Анна Павловна долго держала письмо в глубоком молчании со смешанным чувством радости и смутного ощущения чего-то недоброго. Потом она пыталась прочесть несколько строк, зачеркнутых военной цензурой. Но все ее старания остались безуспешными, да и ничего интересного для нее не было в вымаранных строках. Григорий писал о том, что, по слухам, ожидается прибытие в Сталинград нового командующего фронтом.
Слухи были верны: речь шла о генерал-полковнике Еременко. Несколько оправившись после тяжелого ранения, генерал просил Ставку Главнокомандования послать его на фронт. Сталин, прочтя рапорт, сказал своему помощнику:
— Позвоните генералу. Узнайте, как он себя чувствует.
Генерал-полковник Еременко находился в Москве, в госпитале, размещенном в Академии имени Тимирязева. Перебитая кость ноги уже срослась, и генералу не лежалось.
— Я совершенно здоров, — убеждал Еременко лечащего врача.
Генерал бросал свой костыль и показывал, как он может обходиться без подмоги.
— Андрей Иванович, вы губите себя, — взывал к благоразумию хирург. — Я отвечаю за вас.

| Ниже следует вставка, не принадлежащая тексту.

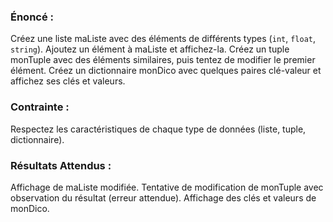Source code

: 

### Énoncé :

Créez une liste maListe avec des éléments de différents types (```int```, ```float```, ```string```). Ajoutez un élément à maListe et affichez-la.
Créez un tuple monTuple avec des éléments similaires, puis tentez de modifier le premier élément.
Créez un dictionnaire monDico avec quelques paires clé-valeur et affichez ses clés et valeurs.
   
### Contrainte : 

Respectez les caractéristiques de chaque type de données (liste, tuple, dictionnaire).

### Résultats Attendus :

Affichage de maListe modifiée.
Tentative de modification de monTuple avec observation du résultat (erreur attendue).
Affichage des clés et valeurs de monDico.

Главный врач госпиталя звонил своему непосредственному начальнику, просил указаний; как ему быть с «недисциплинированным» генералом.
— Держать, — приказывали сверху.
Но вот однажды поздно ночью в комнате Еременко раздался телефонный звонок. Андрей Иванович подумал: «Кто бы это мог быть? Может быть, кто-то из друзей?» Взял телефонную трубку:
— У телефона Еременко.
В ответ послышался негромкий, спокойный голос:
— Здравствуйте, товарищ Еременко. С вами говорят из секретариата товарища Сталина.
Еременко плотнее прижал телефонную трубку.
— Звоню по поручению товарища Сталина. Как вы себя чувствуете? Как ваше здоровье?
— Спасибо. Чувствую себя превосходно.
— А когда заканчиваете лечение?
— Я давно здоров и ни в каком лечении больше не нуждаюсь, а меня не выпускают. Воюю, атакую, и все-таки держат.
— Ваш рапорт товарищ Сталин получил, вам надо подъехать в Кремль.
Генерал оделся, сел в машину и покатил в Кремль. Москва была темна, без огней. На каждом перекрестке улиц машину останавливал комендантский патруль. У ворот Кремля — последняя остановка, последняя проверка документов. Ровно в час ночи машина прошла в Кремль. Еременко подымается по широкой лестнице. Большие окна задрапированы наглухо. Свету маловато, значительно меньше, чем его требуется для такого простора. Показалась дверь приемной. Еременко прошел, поставил в угол палку.